#### Problem details:
Locate the word "Neill" in the entries below, then gather every line that holds it.

Provided information START

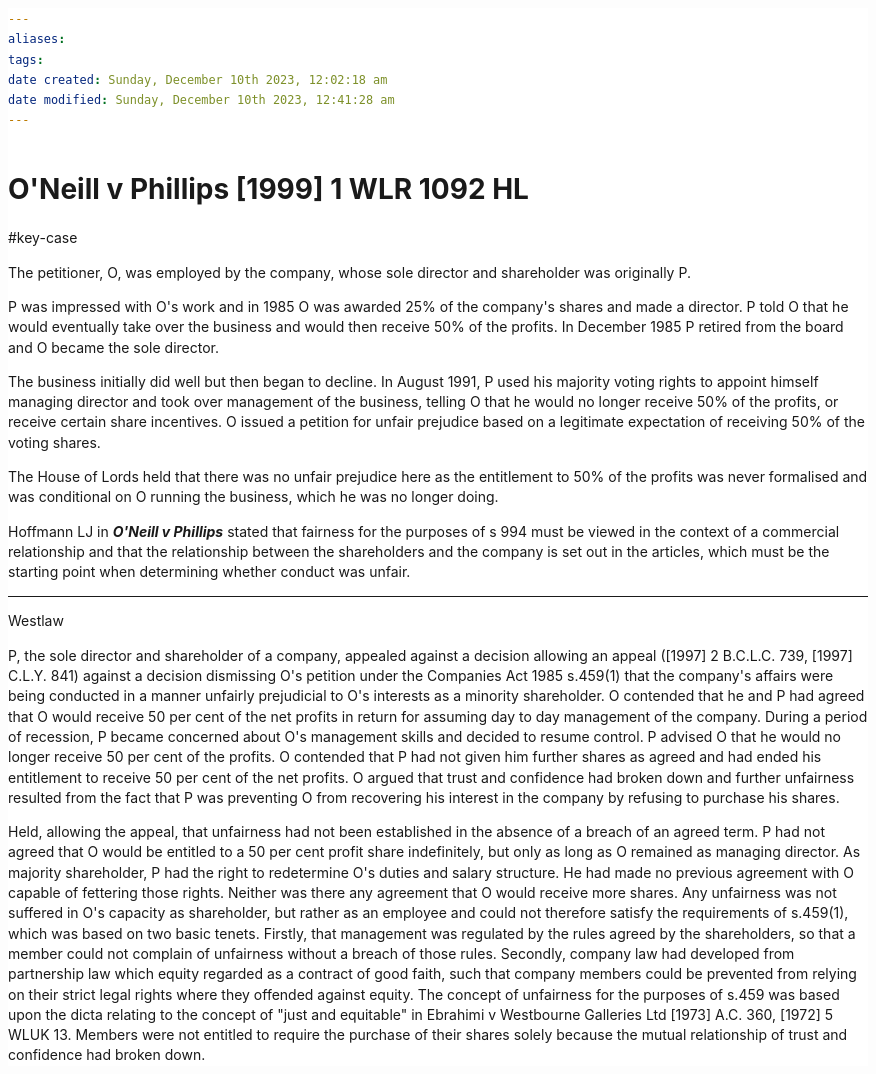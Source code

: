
 ```yaml
---
aliases: 
tags: 
date created: Sunday, December 10th 2023, 12:02:18 am
date modified: Sunday, December 10th 2023, 12:41:28 am
---
```


# O'Neill v Phillips [1999] 1 WLR 1092 HL

#key-case

The petitioner, O, was employed by the company, whose sole director and shareholder was originally P.

P was impressed with O's work and in 1985 O was awarded 25% of the company's shares and made a director. P told O that he would eventually take over the business and would then receive 50% of the profits. In December 1985 P retired from the board and O became the sole director.

The business initially did well but then began to decline. In August 1991, P used his majority voting rights to appoint himself managing director and took over management of the business, telling O that he would no longer receive 50% of the profits, or receive certain share incentives. O issued a petition for unfair prejudice based on a legitimate expectation of receiving 50% of the voting shares.

The House of Lords held that there was no unfair prejudice here as the entitlement to 50% of the profits was never formalised and was conditional on O running the business, which he was no longer doing.

Hoffmann LJ in **_O'Neill v Phillips_** stated that fairness for the purposes of s 994 must be viewed in the context of a commercial relationship and that the relationship between the shareholders and the company is set out in the articles, which must be the starting point when determining whether conduct was unfair.

---

Westlaw

P, the sole director and shareholder of a company, appealed against a decision allowing an appeal ([1997] 2 B.C.L.C. 739, [1997] C.L.Y. 841) against a decision dismissing O's petition under the Companies Act 1985 s.459(1) that the company's affairs were being conducted in a manner unfairly prejudicial to O's interests as a minority shareholder. O contended that he and P had agreed that O would receive 50 per cent of the net profits in return for assuming day to day management of the company. During a period of recession, P became concerned about O's management skills and decided to resume control. P advised O that he would no longer receive 50 per cent of the profits. O contended that P had not given him further shares as agreed and had ended his entitlement to receive 50 per cent of the net profits. O argued that trust and confidence had broken down and further unfairness resulted from the fact that P was preventing O from recovering his interest in the company by refusing to purchase his shares.

Held, allowing the appeal, that unfairness had not been established in the absence of a breach of an agreed term. P had not agreed that O would be entitled to a 50 per cent profit share indefinitely, but only as long as O remained as managing director. As majority shareholder, P had the right to redetermine O's duties and salary structure. He had made no previous agreement with O capable of fettering those rights. Neither was there any agreement that O would receive more shares. Any unfairness was not suffered in O's capacity as shareholder, but rather as an employee and could not therefore satisfy the requirements of s.459(1), which was based on two basic tenets. Firstly, that management was regulated by the rules agreed by the shareholders, so that a member could not complain of unfairness without a breach of those rules. Secondly, company law had developed from partnership law which equity regarded as a contract of good faith, such that company members could be prevented from relying on their strict legal rights where they offended against equity. The concept of unfairness for the purposes of s.459 was based upon the dicta relating to the concept of "just and equitable" in Ebrahimi v Westbourne Galleries Ltd [1973] A.C. 360, [1972] 5 WLUK 13. Members were not entitled to require the purchase of their shares solely because the mutual relationship of trust and confidence had broken down.
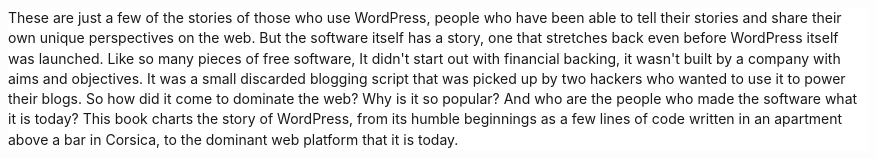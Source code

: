 
These are just a few of the stories of those who use WordPress, people who have been able to tell their stories and share their own unique perspectives on the web. But the software itself has a story, one that stretches back even before WordPress itself was launched. Like so many pieces of free software, It didn't start out with financial backing, it wasn't built by a company with aims and objectives. It was a small discarded blogging script that was picked up by two hackers who wanted to use it to power their blogs. So how did it come to dominate the web? Why is it so popular? And who are the people who made the software what it is today? This book charts the story of WordPress, from its humble beginnings as a few lines of code written in an apartment above a bar in Corsica, to the dominant web platform that it is today.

Provided information END

#### Task response:
# O'Neill v Phillips [1999] 1 WLR 1092 HL
Hoffmann LJ in **_O'Neill v Phillips_** stated that fairness for the purposes of s 994 must be viewed in the context of a commercial relationship and that the relationship between the shareholders and the company is set out in the articles, which must be the starting point when determining whether conduct was unfair.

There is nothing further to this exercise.